A friend once told me that he used to work in a warehouse, and one day all the guys he worked with were sitting around talking about what they would do if they won the lotto. They started making jabs at each other, joking about really expensive things they would do to mess up each others’ work day. Eventually, with no sense of irony or humor whatsoever, one of the guys said “Yeah? Well I’d buy my OWN damn hi-lo so I wouldn’t have to share it with you jerks anymore”. This story sprang to mind the other day when I read that a biotech firm called Joule Unlimited received a patent last fall for genetically modified E. coli bacteria that needs only sunlight, carbon dioxide and water to enable it to excrete ethanol or hydrocarbon fuel. You read that right. A germ that lives on CO2, water and sunlight, and craps gasoline.
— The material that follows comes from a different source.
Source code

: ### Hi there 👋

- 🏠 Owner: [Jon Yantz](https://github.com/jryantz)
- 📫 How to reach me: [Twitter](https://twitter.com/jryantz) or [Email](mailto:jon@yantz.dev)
Of course, it’s not that simple; there’s still a need to refine the compounds it excretes into usable fuels, but the company claims that once production is established, it will be able to produce 20,000 gallons of biofuel per acre per year, at a price that is competitive with conventional fossil fuels. To frame this in way that one can more easily visualize, they claim that they would be able to provide for all of the United States’ fuel needs annually in an area the size of the Texas panhandle. Okay. Who knows if this is actually true; we hear about some kind of miracle solution to the world’s energy problems about every year or so. But assuming it is true, WHY ON EARTH would you focus this kind of engineering genius and the resources required to create AN ENDLESS SUPPLY OF FOSSIL FUEL? To me it sounds a lot like that guy at the warehouse. The idea that using just sunlight, CO2 and water, we can create usable energy is kind of miraculous, isn’t it? I mean, except for the part where that energy eventually comes from petroleum again, which could create the pollution that blocks the sun that….oh, never mind. I’m no engineer, but it seems to me that the road to a cleaner, more efficient future wouldn’t be paved with a limitless supply of oil. Feel free to enlighten me if I’m spewing a geyser of ignorance here.